> Work instruction: For the word "label", report how many lines of the records below contain it, and nothing more.
◇ ◇ ◇ ◇ ◇
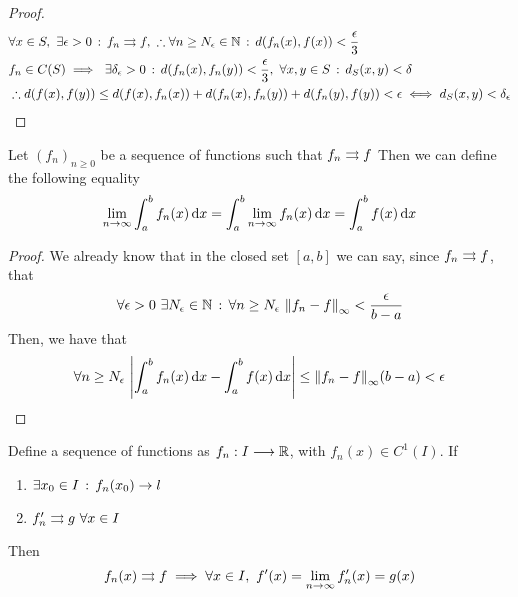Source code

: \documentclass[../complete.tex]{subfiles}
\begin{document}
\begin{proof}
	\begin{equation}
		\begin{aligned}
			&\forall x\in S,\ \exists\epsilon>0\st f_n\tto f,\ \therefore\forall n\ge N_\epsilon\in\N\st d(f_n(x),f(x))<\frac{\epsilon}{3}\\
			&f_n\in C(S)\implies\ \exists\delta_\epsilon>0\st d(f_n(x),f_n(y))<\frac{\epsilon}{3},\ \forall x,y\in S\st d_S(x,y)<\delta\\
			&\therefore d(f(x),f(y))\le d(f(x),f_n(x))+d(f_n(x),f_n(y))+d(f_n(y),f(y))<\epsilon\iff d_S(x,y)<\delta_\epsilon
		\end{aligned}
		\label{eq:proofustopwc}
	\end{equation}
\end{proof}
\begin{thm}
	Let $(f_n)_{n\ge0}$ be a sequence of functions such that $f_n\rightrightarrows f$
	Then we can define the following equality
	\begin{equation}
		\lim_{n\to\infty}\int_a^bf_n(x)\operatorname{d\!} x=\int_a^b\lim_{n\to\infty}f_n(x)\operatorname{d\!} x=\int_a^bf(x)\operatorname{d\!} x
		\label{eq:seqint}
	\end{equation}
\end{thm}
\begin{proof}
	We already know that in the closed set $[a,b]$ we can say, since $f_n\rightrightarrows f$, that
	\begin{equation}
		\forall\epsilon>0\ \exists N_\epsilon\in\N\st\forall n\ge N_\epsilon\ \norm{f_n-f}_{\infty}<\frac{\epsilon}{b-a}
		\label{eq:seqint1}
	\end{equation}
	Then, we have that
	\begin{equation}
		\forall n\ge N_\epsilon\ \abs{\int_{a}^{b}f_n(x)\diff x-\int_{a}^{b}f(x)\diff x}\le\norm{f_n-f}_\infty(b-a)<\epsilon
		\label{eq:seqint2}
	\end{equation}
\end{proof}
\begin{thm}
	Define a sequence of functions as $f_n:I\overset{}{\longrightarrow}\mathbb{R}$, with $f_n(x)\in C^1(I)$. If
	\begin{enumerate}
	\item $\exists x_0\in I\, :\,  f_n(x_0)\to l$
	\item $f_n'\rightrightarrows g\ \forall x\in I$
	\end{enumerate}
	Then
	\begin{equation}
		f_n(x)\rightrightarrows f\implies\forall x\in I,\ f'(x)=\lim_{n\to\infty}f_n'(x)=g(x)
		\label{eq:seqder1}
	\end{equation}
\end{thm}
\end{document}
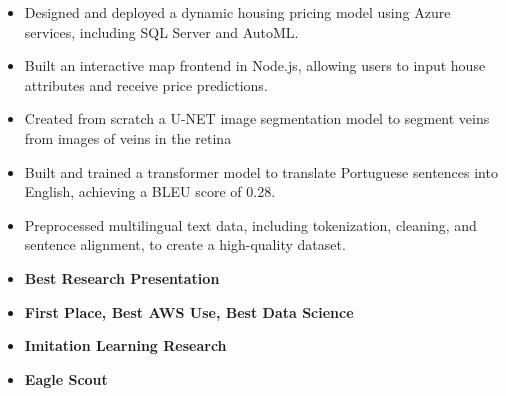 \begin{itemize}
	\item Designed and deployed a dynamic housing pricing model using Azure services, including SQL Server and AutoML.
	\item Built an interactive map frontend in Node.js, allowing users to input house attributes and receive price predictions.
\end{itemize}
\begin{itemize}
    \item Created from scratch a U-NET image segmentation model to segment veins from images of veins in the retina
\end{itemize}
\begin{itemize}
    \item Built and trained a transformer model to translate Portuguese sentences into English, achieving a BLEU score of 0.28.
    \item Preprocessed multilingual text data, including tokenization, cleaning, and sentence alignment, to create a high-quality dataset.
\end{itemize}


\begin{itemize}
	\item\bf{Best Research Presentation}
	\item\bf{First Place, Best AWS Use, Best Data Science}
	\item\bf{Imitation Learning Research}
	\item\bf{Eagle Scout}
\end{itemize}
◇ ◇ ◇ ◇ ◇
> Your solution: 5